"Euthanasia through neglect…"
– Albert Deutsch
1950–1970 Improve the Institutions
During the post-war boom in America, having a child with a disability was seen as a burden to the family. Doctors continued to urge parents to institutionalize their children regardless of the conditions resulting from overcrowding and understaffing, and these admissions were not just among poor families. Between 1946 and 1967, the number of persons with disabilities in public institutions increased from 116,828 to 193,188, a rate nearly twice that of the general population. Alfred Deutsch referred to this practice as 'euthanasia through neglect'.
Encouraged and influenced by prominent citizens, including Pearl S. Buck and Dale Evans Rogers who wrote of family members with mental disabilities, parents across the country successfully organized and renewed their demands for community services for their children.

Roy Rogers and Dale Evans
Disability as an Illness
One of the most prominent role perceptions of persons with disabilities was that of a person with an illness or disease. Since superintendents of institutions were often physicians, institutions were constructed to resemble hospitals. "State hospitals" were established for individuals with mental illness and "state schools" for individuals with mental disabilities. Living areas were referred to as "nursing units" or "wards," case records were "charts," and "therapy" or "programs" served as the only interactions that individuals had with each other.

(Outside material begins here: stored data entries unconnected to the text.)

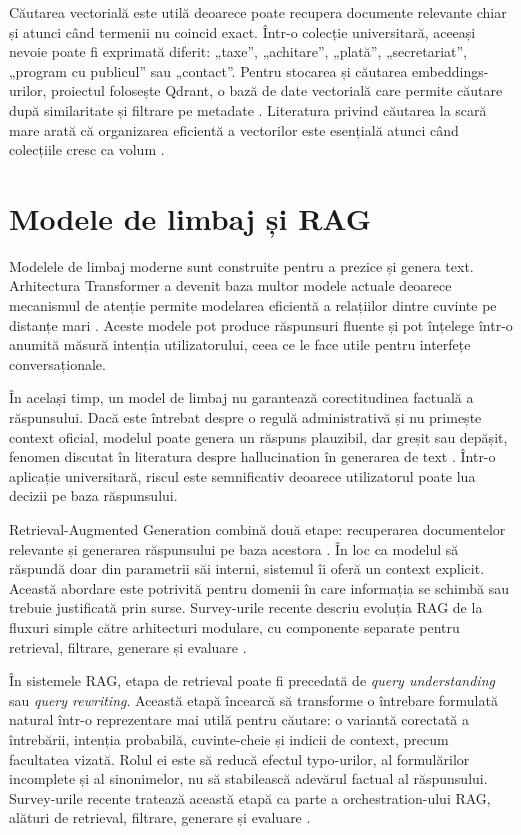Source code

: \documentclass[12pt,a4paper]{report}
\theoremstyle{definition}
\theoremstyle{remark}
\begin{document}
Căutarea vectorială este utilă deoarece poate recupera documente relevante chiar și atunci când termenii nu coincid exact. Într-o colecție universitară, aceeași nevoie poate fi exprimată diferit: „taxe”, „achitare”, „plată”, „secretariat”, „program cu publicul” sau „contact”. Pentru stocarea și căutarea embeddings-urilor, proiectul folosește Qdrant, o bază de date vectorială care permite căutare după similaritate și filtrare pe metadate \cite{QdrantDocs}. Literatura privind căutarea la scară mare arată că organizarea eficientă a vectorilor este esențială atunci când colecțiile cresc ca volum \cite{Johnson2017Billion}.

\section{Modele de limbaj și RAG}
Modelele de limbaj moderne sunt construite pentru a prezice și genera text. Arhitectura Transformer a devenit baza multor modele actuale deoarece mecanismul de atenție permite modelarea eficientă a relațiilor dintre cuvinte pe distanțe mari \cite{Vaswani2017Attention}. Aceste modele pot produce răspunsuri fluente și pot înțelege într-o anumită măsură intenția utilizatorului, ceea ce le face utile pentru interfețe conversaționale.

În același timp, un model de limbaj nu garantează corectitudinea factuală a răspunsului. Dacă este întrebat despre o regulă administrativă și nu primește context oficial, modelul poate genera un răspuns plauzibil, dar greșit sau depășit, fenomen discutat în literatura despre hallucination în generarea de text \cite{Ji2023Hallucination}. Într-o aplicație universitară, riscul este semnificativ deoarece utilizatorul poate lua decizii pe baza răspunsului.

Retrieval-Augmented Generation combină două etape: recuperarea documentelor relevante și generarea răspunsului pe baza acestora \cite{Lewis2020RAG}. În loc ca modelul să răspundă doar din parametrii săi interni, sistemul îi oferă un context explicit. Această abordare este potrivită pentru domenii în care informația se schimbă sau trebuie justificată prin surse. Survey-urile recente descriu evoluția RAG de la fluxuri simple către arhitecturi modulare, cu componente separate pentru retrieval, filtrare, generare și evaluare \cite{Lewis2020RAG,Gao2023RAGSurvey}.

În sistemele RAG, etapa de retrieval poate fi precedată de \textit{query understanding} sau \textit{query rewriting}. Această etapă încearcă să transforme o întrebare formulată natural într-o reprezentare mai utilă pentru căutare: o variantă corectată a întrebării, intenția probabilă, cuvinte-cheie și indicii de context, precum facultatea vizată. Rolul ei este să reducă efectul typo-urilor, al formulărilor incomplete și al sinonimelor, nu să stabilească adevărul factual al răspunsului. Survey-urile recente tratează această etapă ca parte a orchestration-ului RAG, alături de retrieval, filtrare, generare și evaluare \cite{Gao2023RAGSurvey}.
\end{document}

In the 1960s, the architecture of institutions reflected a medical model. Clear design distinctions were made between areas for staff (separate lounges, showers and toilets) and larger sterile rooms for residents (floors of heavy tile and toilets without stalls) for easier cleaning and monitoring.
Professionals further separated themselves from their "patients" by wearing clinical white jackets that displayed their name and title. These institutional features reinforced the high status of the professional and emphasized what was wrong with persons with disabilities. As "patients" with an "incurable" diagnosis and low expectations, there was a total loss of independence, choice, and control in their lives.

Resident dining facilities
Senator Robert Kennedy's Visit to Willowbrook
A series of efforts to increase public awareness and understanding about institutional conditions eventually led to improvements in these facilities. In 1965, Senator Robert Kennedy, accompanied by a television crew, toured the Willowbrook State School in New York and described what he saw during his visit.
In that same year, he addressed a joint session of the New York legislature on the "dehumanizing conditions" of the Rome and Willowbrook institutions in New York. In summary he stated that residents in these institutions were being denied equal access to education and deprived of their civil liberties.
Robert Kennedy Visiting Institutions in NY
I think that at the state institution for the mentally retarded, and I think that particularly at Willowbrook, we have a situation that borders on a snake pit, and that the children live in filth, that many of our fellow citizens are suffering tremendously because lack of attention, lack of imagination, lack of adequate manpower.
There is very little future for these children, for those who are in these institutions. Both need a tremendous overhauling. I'm not saying that those who are the attendants there, or who run the institutions, are at fault – I think all of us are at fault and I think it's just long overdue that something be done about it.
In 1966, Burton Blatt, a professor at Syracuse University, and Fred Kaplan, American author and journalist, echoed Senator Kennedy's attack on institutions with their photographic essay entitled Christmas in Purgatory. Using a hidden camera, Blatt and Kaplan captured life inside the public institutions.
The following year, their essay was published in Look magazine, and drew a large reader response. In this essay, Dr. Blatt declared that "there is a hell on earth, and in America there is a special inferno – the institution."
Around this time, Niels Erik Bank-Mikkelsen, Director of the Danish National Service for the Mentally Retarded, visited a state institution in California. His report was read across the country. "I couldn't believe my eyes," he said. It was worse than any institutions I have seen on visits to a dozen foreign countries … In our country, we would not be allowed to treat cattle like that."
These horrific institutional conditions could be related, in part, to gross underfunding. In 1964, the per diem for residents was $5.57, about half the amount for tending animals in a zoo.